Code of Civil Procedure [V of 1908]
Order 6 rule 7-It was not the case of the defendant that the suit land was acquired by the government for the Roads and High Ways Department. Defendant without amendment of pleading introduced a new fact in his deposition and the learned judge accepted the departure from the pleading and made out a third case that the suit property was possibly acquired by the Roads and High Ways Department which is beyond the pleading of the defendant, which is not permissible.

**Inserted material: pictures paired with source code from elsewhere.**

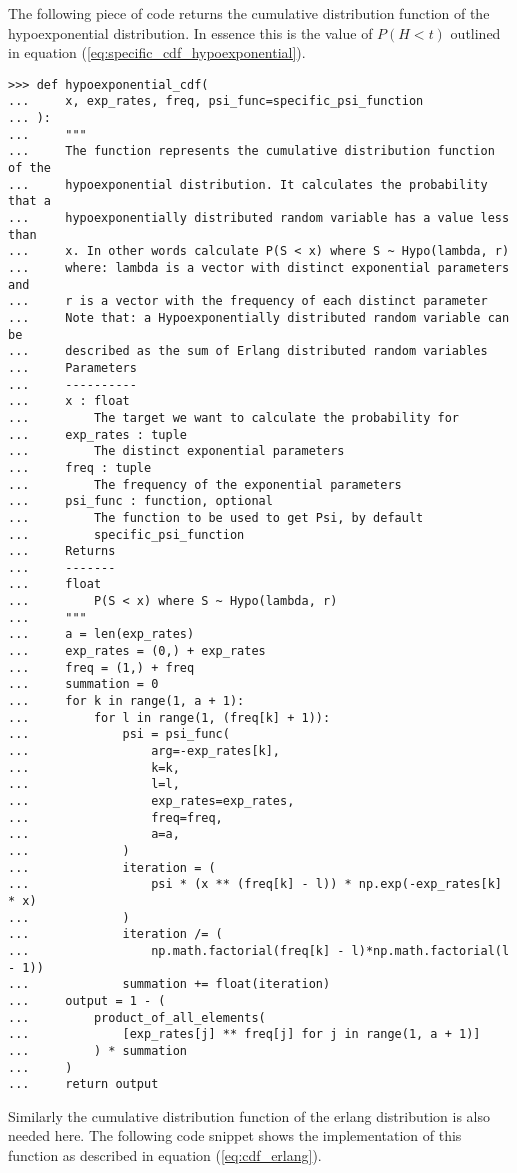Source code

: The following piece of code returns the cumulative distribution function of
the hypoexponential distribution.
In essence this is the value of \(P(H<t)\) outlined in equation
(\ref{eq:specific_cdf_hypoexponential}).

\begin{lstlisting}[style=pystyle]
>>> def hypoexponential_cdf(
...     x, exp_rates, freq, psi_func=specific_psi_function
... ):
...     """
...     The function represents the cumulative distribution function of the
...     hypoexponential distribution. It calculates the probability that a
...     hypoexponentially distributed random variable has a value less than
...     x. In other words calculate P(S < x) where S ~ Hypo(lambda, r)
...     where: lambda is a vector with distinct exponential parameters and 
...     r is a vector with the frequency of each distinct parameter
...     Note that: a Hypoexponentially distributed random variable can be
...     described as the sum of Erlang distributed random variables
...     Parameters
...     ----------
...     x : float
...         The target we want to calculate the probability for
...     exp_rates : tuple
...         The distinct exponential parameters
...     freq : tuple
...         The frequency of the exponential parameters
...     psi_func : function, optional
...         The function to be used to get Psi, by default
...         specific_psi_function
...     Returns
...     -------
...     float
...         P(S < x) where S ~ Hypo(lambda, r)
...     """
...     a = len(exp_rates)
...     exp_rates = (0,) + exp_rates
...     freq = (1,) + freq
...     summation = 0
...     for k in range(1, a + 1):
...         for l in range(1, (freq[k] + 1)):
...             psi = psi_func(
...                 arg=-exp_rates[k],
...                 k=k,
...                 l=l,
...                 exp_rates=exp_rates,
...                 freq=freq,
...                 a=a,
...             )
...             iteration = (
...                 psi * (x ** (freq[k] - l)) * np.exp(-exp_rates[k] * x)
...             )
...             iteration /= (
...                 np.math.factorial(freq[k] - l)*np.math.factorial(l - 1))
...             summation += float(iteration)
...     output = 1 - (
...         product_of_all_elements(
...             [exp_rates[j] ** freq[j] for j in range(1, a + 1)]
...         ) * summation
...     )
...     return output

\end{lstlisting}

Similarly the cumulative distribution function of the erlang distribution is
also needed here.
The following code snippet shows the implementation of this function as
described in equation (\ref{eq:cdf_erlang}).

The High Court Division held that the sole defendant government in their written statement neither claimed that the suit land was acquired nor disclosed the same in their defence case but the learned Subordinate Judge opined that the suit property was possibly acquired by the Roads and High ways Department which is violation of the settled principle of law as per Order 6 rule 7 of the Code of Civil Procedure that either of the parties cannot raise any new ground of claim or contain any allegation of fact inconsistent with the pleadings of them. It was not the case of the defendant that the suit land was acquired by the government for the Roads and High Ways Department. Defendant without amendment of pleading introduced a new fact in his deposition and the learned judge accepted the departure from the pleading and made out a third case that the suit property was possibly acquired by the Roads and High Ways Department which is beyond the pleading of the defendant. Moreover, the burden of proof of this fact lies upon the government, which they failed, but the trial Court shifted the burden upon the plaintiffs which is not permissible. Using the word "possibly" indicates that the trial Court was not sure as to acquisition of the land that means its judgment was passed on surmise and conjecture. Md. Mofazzal Hossain and others -Vs- Bangladesh, represent-ted by the Deputy Commissioner, Gazipur (Civil) 16 ALR (HCD) 273-279
Order VI rule 7-
New plea-The court will not allow either party to make any departure from the earlier pleadings set forth in the plaint or written statement. Bangladesh vs Md Aslam 44 DLR89.
Order VI rule 7-
The departure in the evidence from the plaint has not been of such a dimension that the defendants were unfairly taken by surprise. Both the parties had all opportunities to lay before the court all their evidence respecting title and possession of the suit land. In such circumstances the operation of Order VI rule 7 of the Code will not come in. Kochi Mia @ Khocha Mia vs Suruj Mia being dead his heirs Md Fazlur Rahman and others 51 DLR (AD) 57.
Order VI rules 14 & 17-
Defect or irregularity in the matter of signing the plaint and the verification to the plaint can be cured by amendment of the plaint. Doon Valley Rice Limited vs MV Yue Yang and others 48 DLR 531.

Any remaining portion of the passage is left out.